Hemos dicho al Señor hace un instante: «Guarda, Señor, mi alma y mi vida junto a ti». Y hemos reconocido que para que el Señor pueda guardar nuestra vida es necesario que nuestro corazón no sea ambicioso; que no pretendamos grandezas, sino que acojamos la grandeza de Dios, que es la que nos supera sobre todas las cosas. Y por eso, al reunirnos a celebrar la Eucaristía, en esta memoria que hacemos de los diez años de vuestra presencia aquí, en Madrid, es bueno que nos situemos como nos decía el Evangelio: como niños en brazos de nuestra madre. Y nuestra madre, tal y como hemos escuchado, es la Iglesia de Jesucristo. Es la Iglesia que nos ha acogido; es la Iglesia que nos ha dado lo mejor que tenemos, la vida de nuestro Señor, en medio de las imperfecciones de las que somos llevaderos todos los que formamos parte de ella, porque el Señor ha querido elegir no a perfectos, sino a hombres y mujeres que somos pecadores, pero que queremos ponernos en manos del Señor, y que queremos dejarnos abrazar por su amor y por el amor de su Santísima Madre.

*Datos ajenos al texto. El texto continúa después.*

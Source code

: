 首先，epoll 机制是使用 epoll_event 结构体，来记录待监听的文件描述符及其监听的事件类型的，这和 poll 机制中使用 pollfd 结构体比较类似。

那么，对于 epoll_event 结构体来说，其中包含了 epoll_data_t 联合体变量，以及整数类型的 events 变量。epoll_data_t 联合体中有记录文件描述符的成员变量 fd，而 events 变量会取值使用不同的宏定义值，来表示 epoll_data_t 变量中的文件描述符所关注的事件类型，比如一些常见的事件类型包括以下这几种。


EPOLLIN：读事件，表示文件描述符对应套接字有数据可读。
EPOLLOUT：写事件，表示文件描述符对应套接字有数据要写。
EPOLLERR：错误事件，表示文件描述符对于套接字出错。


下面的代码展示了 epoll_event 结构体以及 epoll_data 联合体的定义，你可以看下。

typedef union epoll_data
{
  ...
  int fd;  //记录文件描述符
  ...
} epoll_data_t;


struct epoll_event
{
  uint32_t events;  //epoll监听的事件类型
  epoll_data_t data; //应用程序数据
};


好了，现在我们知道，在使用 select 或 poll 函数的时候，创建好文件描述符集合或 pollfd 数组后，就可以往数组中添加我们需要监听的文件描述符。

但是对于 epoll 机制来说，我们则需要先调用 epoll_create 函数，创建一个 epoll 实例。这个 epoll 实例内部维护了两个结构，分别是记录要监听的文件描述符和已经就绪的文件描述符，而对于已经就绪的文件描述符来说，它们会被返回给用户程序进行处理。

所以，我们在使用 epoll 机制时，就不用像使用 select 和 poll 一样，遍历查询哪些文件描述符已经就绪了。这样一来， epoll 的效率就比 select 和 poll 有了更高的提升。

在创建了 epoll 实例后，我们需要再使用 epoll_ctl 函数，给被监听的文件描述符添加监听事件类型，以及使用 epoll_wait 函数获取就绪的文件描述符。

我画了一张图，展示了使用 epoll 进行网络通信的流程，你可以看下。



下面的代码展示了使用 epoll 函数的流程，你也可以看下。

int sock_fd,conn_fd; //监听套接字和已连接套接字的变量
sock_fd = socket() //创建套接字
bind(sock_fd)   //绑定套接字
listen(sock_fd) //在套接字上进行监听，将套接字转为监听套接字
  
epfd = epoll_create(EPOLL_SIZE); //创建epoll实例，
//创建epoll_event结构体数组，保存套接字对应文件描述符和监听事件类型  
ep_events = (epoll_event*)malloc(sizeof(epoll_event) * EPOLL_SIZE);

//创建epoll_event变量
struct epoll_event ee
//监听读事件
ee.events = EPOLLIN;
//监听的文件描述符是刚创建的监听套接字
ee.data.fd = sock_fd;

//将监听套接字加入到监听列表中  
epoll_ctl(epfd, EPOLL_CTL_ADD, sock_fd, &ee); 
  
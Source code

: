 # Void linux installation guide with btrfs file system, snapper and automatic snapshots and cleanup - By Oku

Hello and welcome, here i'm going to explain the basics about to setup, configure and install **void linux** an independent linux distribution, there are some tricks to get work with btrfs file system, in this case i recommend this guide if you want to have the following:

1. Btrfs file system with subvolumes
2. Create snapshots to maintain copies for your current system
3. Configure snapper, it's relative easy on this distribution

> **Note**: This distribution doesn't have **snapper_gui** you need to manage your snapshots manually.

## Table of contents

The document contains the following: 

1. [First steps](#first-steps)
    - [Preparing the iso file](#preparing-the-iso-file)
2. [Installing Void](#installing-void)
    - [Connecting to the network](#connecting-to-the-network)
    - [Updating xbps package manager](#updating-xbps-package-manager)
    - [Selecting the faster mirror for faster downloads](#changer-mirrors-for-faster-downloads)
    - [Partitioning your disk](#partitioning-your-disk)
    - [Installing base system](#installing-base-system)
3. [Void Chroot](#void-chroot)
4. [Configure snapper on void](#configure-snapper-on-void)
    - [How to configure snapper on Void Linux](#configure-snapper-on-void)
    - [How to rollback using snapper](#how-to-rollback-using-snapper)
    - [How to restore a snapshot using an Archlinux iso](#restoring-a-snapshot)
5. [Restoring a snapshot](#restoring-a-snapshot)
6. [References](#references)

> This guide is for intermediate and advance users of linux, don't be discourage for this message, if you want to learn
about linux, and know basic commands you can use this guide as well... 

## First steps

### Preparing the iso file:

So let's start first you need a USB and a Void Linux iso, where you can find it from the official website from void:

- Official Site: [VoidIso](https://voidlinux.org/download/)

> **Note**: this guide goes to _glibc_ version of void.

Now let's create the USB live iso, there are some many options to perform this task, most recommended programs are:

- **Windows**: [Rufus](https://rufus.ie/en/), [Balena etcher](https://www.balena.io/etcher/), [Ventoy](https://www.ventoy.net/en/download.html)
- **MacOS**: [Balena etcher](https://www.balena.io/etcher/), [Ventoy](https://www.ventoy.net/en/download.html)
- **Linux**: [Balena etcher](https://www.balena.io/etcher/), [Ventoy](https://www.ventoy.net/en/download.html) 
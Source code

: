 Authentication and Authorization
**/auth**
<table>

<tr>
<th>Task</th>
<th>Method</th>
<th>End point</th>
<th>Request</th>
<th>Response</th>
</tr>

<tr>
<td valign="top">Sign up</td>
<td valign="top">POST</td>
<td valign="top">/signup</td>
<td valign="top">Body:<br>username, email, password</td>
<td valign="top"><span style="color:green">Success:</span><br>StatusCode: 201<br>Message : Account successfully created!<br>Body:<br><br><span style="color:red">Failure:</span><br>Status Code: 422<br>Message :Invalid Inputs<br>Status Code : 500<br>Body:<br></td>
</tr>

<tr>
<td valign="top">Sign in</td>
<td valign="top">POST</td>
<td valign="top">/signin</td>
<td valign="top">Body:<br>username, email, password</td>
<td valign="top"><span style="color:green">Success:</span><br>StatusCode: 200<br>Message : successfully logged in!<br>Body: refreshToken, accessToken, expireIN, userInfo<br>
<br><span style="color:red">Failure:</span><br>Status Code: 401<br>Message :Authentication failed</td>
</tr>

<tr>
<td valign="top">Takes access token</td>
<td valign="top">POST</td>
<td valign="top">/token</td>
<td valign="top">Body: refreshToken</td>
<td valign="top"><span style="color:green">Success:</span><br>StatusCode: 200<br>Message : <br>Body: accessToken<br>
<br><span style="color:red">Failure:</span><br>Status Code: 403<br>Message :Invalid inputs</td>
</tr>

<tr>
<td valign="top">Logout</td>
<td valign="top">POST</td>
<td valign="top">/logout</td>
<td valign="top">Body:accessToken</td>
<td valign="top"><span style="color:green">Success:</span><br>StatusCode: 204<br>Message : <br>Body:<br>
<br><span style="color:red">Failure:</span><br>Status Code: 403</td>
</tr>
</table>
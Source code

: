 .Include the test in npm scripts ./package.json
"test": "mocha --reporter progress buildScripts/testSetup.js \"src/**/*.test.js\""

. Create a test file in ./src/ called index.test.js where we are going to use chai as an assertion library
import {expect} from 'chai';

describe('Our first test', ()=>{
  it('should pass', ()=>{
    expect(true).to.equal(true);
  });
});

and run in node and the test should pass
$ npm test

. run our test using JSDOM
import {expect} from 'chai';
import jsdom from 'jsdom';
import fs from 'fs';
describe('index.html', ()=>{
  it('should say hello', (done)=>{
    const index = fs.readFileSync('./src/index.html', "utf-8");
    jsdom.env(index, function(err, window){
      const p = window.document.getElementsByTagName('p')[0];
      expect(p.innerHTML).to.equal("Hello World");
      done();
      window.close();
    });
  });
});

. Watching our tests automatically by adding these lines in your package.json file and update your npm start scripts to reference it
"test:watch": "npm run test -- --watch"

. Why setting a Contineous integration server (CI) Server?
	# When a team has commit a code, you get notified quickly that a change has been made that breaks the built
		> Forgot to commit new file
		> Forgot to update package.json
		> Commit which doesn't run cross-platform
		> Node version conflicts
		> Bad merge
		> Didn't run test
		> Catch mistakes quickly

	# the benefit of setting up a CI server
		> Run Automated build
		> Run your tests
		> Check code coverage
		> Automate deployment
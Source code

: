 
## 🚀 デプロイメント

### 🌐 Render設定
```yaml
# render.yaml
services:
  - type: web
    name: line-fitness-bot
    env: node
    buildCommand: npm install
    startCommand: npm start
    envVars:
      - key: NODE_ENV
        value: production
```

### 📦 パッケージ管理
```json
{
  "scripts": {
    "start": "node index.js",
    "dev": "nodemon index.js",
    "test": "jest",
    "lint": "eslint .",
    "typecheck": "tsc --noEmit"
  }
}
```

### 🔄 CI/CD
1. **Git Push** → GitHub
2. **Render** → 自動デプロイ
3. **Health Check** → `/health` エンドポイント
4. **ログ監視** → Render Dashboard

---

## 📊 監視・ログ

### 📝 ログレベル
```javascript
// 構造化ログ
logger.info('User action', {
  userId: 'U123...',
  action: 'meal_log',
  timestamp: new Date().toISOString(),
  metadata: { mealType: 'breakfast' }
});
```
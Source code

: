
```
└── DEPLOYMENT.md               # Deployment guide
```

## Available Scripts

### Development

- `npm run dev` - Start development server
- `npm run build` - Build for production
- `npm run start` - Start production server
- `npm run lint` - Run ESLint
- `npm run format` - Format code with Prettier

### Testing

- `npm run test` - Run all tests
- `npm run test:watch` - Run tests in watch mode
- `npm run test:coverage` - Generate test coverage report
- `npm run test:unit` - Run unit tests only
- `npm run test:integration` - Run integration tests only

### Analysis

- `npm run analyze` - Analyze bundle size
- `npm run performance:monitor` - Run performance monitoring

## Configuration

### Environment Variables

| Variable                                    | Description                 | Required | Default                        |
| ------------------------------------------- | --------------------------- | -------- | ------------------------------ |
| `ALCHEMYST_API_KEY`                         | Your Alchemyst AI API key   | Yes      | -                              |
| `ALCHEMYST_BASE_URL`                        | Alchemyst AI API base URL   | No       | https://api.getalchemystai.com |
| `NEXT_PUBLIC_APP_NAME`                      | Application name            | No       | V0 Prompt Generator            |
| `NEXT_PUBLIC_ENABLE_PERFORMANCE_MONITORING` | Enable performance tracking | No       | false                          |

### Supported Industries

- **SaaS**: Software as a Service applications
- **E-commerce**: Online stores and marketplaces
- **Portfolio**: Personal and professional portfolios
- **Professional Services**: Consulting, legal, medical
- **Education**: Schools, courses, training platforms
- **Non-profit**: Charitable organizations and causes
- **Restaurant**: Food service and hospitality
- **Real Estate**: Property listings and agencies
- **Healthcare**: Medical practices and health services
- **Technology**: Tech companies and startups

Yo quisiera hacer llegar a vuestro corazón la Palabra que acabamos de proclamar en este día, en esta Eucaristía de acción de gracias por la presencia de las Hermanitas aquí durante diez años. Presencia fiel. Y presencia agradable para todos los hombres, porque todos deseamos que nos muestren el amor de Dios, y cuando esto se manifiesta con los que más necesitan, con los más pobres, nos hace a todos de alguna manera doblegar nuestro corazón ante la presencia de un Dios que es capaz de mover corazones de hombres, en concreto de estas mujeres, dedicar la vida a anunciar a nuestro Señor, cuidando a los más pobres, y estando con los más pobres, y acercándonos a nosotros a los más pobres.

Tres palabras podrían constituir la síntesis de la Palabra de Dios que acabamos de proclamar: celebrar, invitar y protagonizar. Sí.

Hemos escuchado la primera lectura del profeta Isaías. Se nos invita, a través del profeta, a celebrar y gozar de nuestra pertenencia a la Iglesia de Jesucristo. Es verdad que el profeta habla de la antigua Jerusalén: «festejad a Jerusalén». Pero el profeta prevé ya la existencia de la nueva Jerusalén, que es la Iglesia de Jesucristo, a la que todos nosotros pertenecemos y que está extendida por todas las partes de la tierra. Miembros vivos de la Iglesia hay en todas las partes de la tierra. Gozad con ella. Gocemos esta noche con esta Iglesia de la que son parte por supuesto las Hermanitas del Cordero, y que nos han manifestado ese gozo precisamente cuando la Iglesia se acerca a los que más necesitan. Gozad. Todos los que amáis a la Iglesia. Alegraos de esta alegría que hoy siente también la Iglesia, y en concreto la Iglesia que camina en Madrid, de tener entre nosotros a las Hermanitas del Cordero que de alguna manera, no diciendo muchas palabras, sino con su vida, nos están queriendo acercar a aquellos que más necesitan y nos han querido acercar también a esta Iglesia gozosa, para alimentarnos y para saciarnos de los consuelos que la Iglesia nos da.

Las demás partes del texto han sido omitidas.